Construction projects can achieve desired outcomes in a relatively short time and with relatively minimal resources. However, for this to occur, then certain criteria must be adhered to as seen in the construction projects of British Petroleum (BP) at the Andrew Field and the New British Library (NBL) project.

Comparison of the projects

British petroleum’s Andrew Field was completed not just within the scheduled time but four and a half months before the deadline. The company had decided that it would achieve first oil within 6 months from the commencement of the project (Latham, 18).

Therefore, the six weeks completion was a sign that they had exceeded expectations. BP was able to achieve this owing to their careful use of man hours. They dedicated one hour per tone towards the re-commissioning of the project which such a great achievement was given the fact that their counterparts had been using about 20 man-hours per tonne for the same.

Operating costs for the entire British petroleum project were kept under a tight lid hence explaining the success of this project. First of all, the company had intended on spending 450 million pounds on the project. However, as the project went on, this eventually reduced to 290 million pounds.

BP was able to achieve this through continuous brainstorming and re-examination of their construction processes so as to determine which processes could be made more cost effective (Latham, 24). The company continuously allowed autonomy over decision making amongst the members of the team.

This put them in a place where they had the power to challenge the status quo and think of new and creative ways of achieving their cost reduction goals. At first, the latter company did not expect to save so much since it had been expected that the probability of achieving such a target would have been ten percent.

However, this project team was able to contravene those negative expectations and thus direct the savings towards greater earnings. It was shown that the company’s profits went up by 45 million pounds and this is directly attributable to the operational savings. It should be noted that profits of such nature are not even common within the construction industry so theirs was definitely something worth noting.

On the other hand, the NBL project went over and above its budgets and was highly inefficient in resource usage.

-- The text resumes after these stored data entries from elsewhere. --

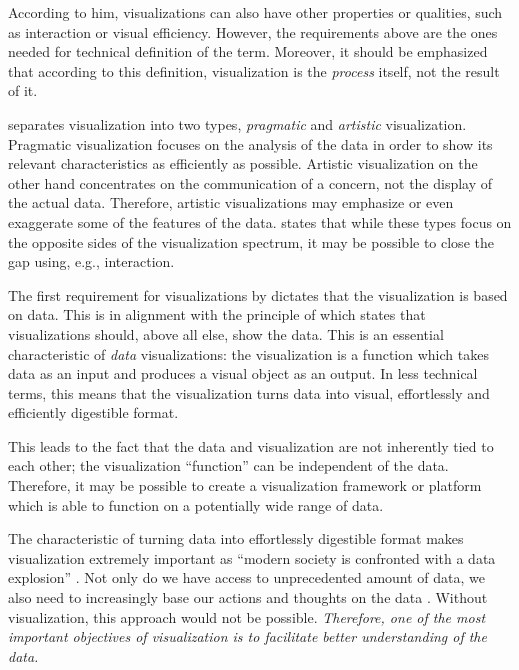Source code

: According to him, visualizations can also have other properties or qualities, such as interaction or visual efficiency. However, the requirements above are the ones needed for technical definition of the term. Moreover, it should be emphasized that according to this definition, visualization is the \emph{process} itself, not the result of it.

\citet[chap.~4]{kosara_visualization_2007} separates visualization into two types, \emph{pragmatic} and \emph{artistic} visualization. Pragmatic visualization focuses on the analysis of the data in order to show its relevant characteristics as efficiently as possible. Artistic visualization on the other hand concentrates on the communication of a concern, not the display of the actual data. Therefore, artistic visualizations may emphasize or even exaggerate some of the features of the data. \citeauthor{kosara_visualization_2007} states that while these types focus on the opposite sides of the visualization spectrum, it may be possible to close the gap using, e.g., interaction.

The first requirement for visualizations by \citet{kosara_visualization_2007} dictates that the visualization is based on data. This is in alignment with the principle of \citet{tufte_visual_1986} which states that visualizations should, above all else, show the data. This is an essential characteristic of \emph{data} visualizations: the visualization is a function which takes data as an input and produces a visual object as an output. In less technical terms, this means that the visualization turns data into visual, effortlessly and efficiently digestible format.

This leads to the fact that the data and visualization are not inherently tied to each other; the visualization ``function'' can be independent of the data. Therefore, it may be possible to create a visualization framework or platform which is able to function on a potentially wide range of data.

The characteristic of turning data into effortlessly digestible format makes visualization extremely important as ``modern society is confronted with a data explosion'' \citep{van_wijk_value_2005}. Not only do we have access to unprecedented amount of data, we also need to increasingly base our actions and thoughts on the data \citep{van_wijk_value_2005}. Without visualization, this approach would not be possible. \emph{Therefore, one of the most important objectives of visualization is to facilitate better understanding of the data.}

Initially, the group had set aside cost changes at a maximum of 10,000 pounds. However, this soon changed to 25,000 pounds within the course of the project. One of the reasons for this haphazard use of project funds was the fact that the budget and project scope were not well defined.

Most additional costs had not been accounted for and NBL had left important phases of the construction such as technical variations and the design development at the discretion of the project director and superintending officer’s contingency fund.

This was definitely a step in the wrong direction because instead of being proactive in budget making the NBL project team was being reactive. Budget increases would only be done after costs had already spiralled and this was not a very wise decision (Bourn, 5). Budgetary control was only achieved late in the project i.e. in 1995 after much wastage has already occurred.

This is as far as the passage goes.